Recordemos la lista de los dones del Espíritu Santo.  Numeran siete: sabiduría, entendimiento, ciencia, consejo, fortaleza, piedad, y temor de Dios.  Existen como comandos dentro de nosotros para mirar la realidad como Dios la ve.  Con el don de la piedad no vemos a otras personas como amigos, enemigos o extranjeros sino a todos como hijos e hijas de Dios.  Con este don tratamos a todos con respeto profundo.  Con el don de la fortaleza podemos superar el miedo en situaciones peligrosas porque sabemos que Dios nos cuida.  Aun si perecemos, sabemos que Dios nos recibirá en la gloria.  La segunda lectura da testimonio de la fortaleza.  Dice que no hemos recibido el espíritu de esclavos que nos haga de temer de nuevo, sino un espíritu de hijos.

Los carismas son dones particulares no para el individuo sino para la comunidad de la fe.  Con estos dones edificamos la Iglesia.  Hay varias listas de los carismas en las cartas del Nuevo Testamento.  Casi en todas se incluye la profecía.  Con este don la persona alienta a la gente cuando tienen que llevar a cabo un proyecto.  Los apóstoles se aprovechan de la profecía en la primera lectura.  Hablan con la fuerza para atraer a diferentes gentes a la Iglesia.
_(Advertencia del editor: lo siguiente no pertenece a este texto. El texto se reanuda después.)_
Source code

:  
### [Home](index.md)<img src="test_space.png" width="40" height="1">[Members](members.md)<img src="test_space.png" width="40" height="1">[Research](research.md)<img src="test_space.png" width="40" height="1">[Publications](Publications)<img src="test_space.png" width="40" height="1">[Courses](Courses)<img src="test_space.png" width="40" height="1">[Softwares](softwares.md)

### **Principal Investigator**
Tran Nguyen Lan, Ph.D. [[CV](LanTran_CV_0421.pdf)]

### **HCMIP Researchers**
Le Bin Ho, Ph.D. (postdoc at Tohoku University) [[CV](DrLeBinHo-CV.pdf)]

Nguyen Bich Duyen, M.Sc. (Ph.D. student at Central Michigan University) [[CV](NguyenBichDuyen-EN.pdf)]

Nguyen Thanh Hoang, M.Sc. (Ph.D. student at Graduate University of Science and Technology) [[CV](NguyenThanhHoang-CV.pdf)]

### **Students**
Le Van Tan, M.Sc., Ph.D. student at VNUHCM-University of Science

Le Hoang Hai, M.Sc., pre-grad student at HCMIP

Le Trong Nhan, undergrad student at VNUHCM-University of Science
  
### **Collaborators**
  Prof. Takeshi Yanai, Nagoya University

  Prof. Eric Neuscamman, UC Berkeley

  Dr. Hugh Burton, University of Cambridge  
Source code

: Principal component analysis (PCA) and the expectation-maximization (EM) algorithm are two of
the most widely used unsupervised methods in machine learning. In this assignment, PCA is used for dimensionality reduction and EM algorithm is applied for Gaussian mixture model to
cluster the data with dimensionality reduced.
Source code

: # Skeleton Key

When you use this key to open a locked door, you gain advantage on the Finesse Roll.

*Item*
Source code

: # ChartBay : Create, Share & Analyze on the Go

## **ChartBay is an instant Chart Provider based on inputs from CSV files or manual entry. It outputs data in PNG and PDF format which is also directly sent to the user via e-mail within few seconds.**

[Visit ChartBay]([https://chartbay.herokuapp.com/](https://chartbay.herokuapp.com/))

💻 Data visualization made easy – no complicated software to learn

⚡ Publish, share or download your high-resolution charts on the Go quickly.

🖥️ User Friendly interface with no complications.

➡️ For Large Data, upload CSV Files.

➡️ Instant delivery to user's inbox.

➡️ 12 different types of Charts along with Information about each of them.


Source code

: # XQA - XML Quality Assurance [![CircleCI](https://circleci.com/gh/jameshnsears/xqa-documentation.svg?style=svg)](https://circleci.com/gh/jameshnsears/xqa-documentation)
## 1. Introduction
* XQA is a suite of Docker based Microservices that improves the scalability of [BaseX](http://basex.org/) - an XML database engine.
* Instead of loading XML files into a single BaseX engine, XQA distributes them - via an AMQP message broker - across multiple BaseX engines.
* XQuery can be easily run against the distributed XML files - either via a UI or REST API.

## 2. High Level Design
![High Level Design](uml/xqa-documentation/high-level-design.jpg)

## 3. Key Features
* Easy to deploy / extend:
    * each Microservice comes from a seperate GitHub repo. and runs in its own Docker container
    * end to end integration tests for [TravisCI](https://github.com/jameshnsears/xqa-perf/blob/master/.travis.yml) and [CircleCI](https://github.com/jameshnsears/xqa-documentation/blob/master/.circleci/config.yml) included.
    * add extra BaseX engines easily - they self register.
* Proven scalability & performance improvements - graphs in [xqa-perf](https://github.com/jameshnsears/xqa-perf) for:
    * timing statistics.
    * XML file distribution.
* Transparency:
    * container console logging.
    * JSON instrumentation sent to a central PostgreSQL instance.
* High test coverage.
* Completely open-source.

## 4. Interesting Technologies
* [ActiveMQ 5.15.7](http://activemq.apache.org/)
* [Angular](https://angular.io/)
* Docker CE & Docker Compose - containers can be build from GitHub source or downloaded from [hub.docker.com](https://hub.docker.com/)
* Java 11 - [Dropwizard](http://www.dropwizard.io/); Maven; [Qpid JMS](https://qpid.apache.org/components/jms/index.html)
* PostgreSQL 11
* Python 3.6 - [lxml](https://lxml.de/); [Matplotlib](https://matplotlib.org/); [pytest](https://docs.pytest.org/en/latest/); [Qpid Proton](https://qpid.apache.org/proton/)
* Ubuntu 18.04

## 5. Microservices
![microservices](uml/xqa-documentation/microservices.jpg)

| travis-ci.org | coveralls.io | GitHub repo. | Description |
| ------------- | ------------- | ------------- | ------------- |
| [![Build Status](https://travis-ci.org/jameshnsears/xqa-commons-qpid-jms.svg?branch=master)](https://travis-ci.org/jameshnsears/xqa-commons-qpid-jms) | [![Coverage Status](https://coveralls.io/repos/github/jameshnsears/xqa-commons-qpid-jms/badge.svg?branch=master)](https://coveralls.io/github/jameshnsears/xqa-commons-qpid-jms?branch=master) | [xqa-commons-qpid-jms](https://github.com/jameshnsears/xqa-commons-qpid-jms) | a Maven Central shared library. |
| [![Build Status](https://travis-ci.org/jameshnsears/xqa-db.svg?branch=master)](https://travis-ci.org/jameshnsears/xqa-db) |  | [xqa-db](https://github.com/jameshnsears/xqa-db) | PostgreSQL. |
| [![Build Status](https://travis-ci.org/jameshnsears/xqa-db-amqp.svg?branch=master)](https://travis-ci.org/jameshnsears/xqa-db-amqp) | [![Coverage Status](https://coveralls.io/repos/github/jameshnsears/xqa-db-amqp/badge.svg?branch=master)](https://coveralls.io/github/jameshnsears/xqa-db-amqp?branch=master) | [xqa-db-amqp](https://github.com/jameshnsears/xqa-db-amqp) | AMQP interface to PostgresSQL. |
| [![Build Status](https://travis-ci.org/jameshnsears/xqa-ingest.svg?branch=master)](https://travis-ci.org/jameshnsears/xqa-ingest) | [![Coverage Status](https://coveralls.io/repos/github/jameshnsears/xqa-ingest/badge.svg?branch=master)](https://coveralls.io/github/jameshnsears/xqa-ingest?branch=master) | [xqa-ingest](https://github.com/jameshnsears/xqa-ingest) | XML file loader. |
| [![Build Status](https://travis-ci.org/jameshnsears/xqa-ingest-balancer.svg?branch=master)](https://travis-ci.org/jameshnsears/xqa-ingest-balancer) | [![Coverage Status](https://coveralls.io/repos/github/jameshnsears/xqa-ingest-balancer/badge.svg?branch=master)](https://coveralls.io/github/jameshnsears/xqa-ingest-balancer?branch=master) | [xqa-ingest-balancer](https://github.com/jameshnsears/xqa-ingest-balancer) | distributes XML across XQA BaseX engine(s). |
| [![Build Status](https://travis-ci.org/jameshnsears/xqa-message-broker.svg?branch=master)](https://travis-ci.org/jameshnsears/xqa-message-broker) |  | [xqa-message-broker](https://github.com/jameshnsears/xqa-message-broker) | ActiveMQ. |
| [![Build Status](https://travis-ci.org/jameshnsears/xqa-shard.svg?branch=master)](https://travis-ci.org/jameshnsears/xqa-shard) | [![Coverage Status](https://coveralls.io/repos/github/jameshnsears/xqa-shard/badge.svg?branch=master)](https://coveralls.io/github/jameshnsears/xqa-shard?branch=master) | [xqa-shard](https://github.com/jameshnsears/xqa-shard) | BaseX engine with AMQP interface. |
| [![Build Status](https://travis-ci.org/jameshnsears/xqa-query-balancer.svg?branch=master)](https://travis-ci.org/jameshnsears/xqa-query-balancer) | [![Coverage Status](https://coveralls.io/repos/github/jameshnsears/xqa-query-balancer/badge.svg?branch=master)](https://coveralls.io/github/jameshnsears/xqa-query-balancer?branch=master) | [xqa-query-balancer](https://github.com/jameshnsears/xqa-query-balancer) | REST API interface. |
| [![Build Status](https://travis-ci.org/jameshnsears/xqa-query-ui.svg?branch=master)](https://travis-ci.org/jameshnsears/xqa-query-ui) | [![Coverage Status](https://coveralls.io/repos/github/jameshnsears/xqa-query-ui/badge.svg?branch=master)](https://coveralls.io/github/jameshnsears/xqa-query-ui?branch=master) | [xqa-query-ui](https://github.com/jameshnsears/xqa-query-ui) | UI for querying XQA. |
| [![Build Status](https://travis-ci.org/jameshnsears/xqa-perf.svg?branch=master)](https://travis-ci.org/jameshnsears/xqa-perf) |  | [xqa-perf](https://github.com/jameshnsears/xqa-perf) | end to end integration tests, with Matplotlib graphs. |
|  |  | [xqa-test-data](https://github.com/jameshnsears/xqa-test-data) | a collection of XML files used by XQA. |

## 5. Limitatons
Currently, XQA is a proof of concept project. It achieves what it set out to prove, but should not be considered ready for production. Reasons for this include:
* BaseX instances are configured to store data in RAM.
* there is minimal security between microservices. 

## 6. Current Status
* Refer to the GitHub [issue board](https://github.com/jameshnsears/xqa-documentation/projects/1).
La Primera Carta a los Corintios incluye la curación como un carisma.  Todos nosotros deberíamos rezar por los enfermos, pero algunos con su toque y oración tienen gran éxito en esta empresa. 

La lista de los frutos del Espíritu Santo varía según la traducción de la Biblia.  Los primeros tres nos dan un sentido adecuado de su función.  Cuando el Espíritu reside en nosotros nos llena del amor, el primer fruto.  Este es una experiencia de pies a cabeza de la misericordia de Dios.  Consciente de la misericordia de Dios, no podemos no sentir el gozo desbordante.  Finalmente, llenos del amor y el gozo no queremos nada más; por eso, tenemos la paz.  Es el sentimiento que tienen los discípulos cuando se dan cuenta que verdaderamente ven a Jesús resucitado en el evangelio.

El Catecismo de la Iglesia alista varios símbolos para el Espíritu Santo como la unción, el fuego, y la paloma.  Tal vez el primer símbolo en la lista, el agua, nos ayuda lo mejor entender la realidad.  Como la vida natural vino de las aguas primordiales, la vida espiritual se origina con el Espíritu Santo.  Finalmente como el agua nos quita de la mugre de la tierra, el Espíritu nos purifica del pecado.  Como decimos en la profesión de fe: “creo en el Espíritu Santo”.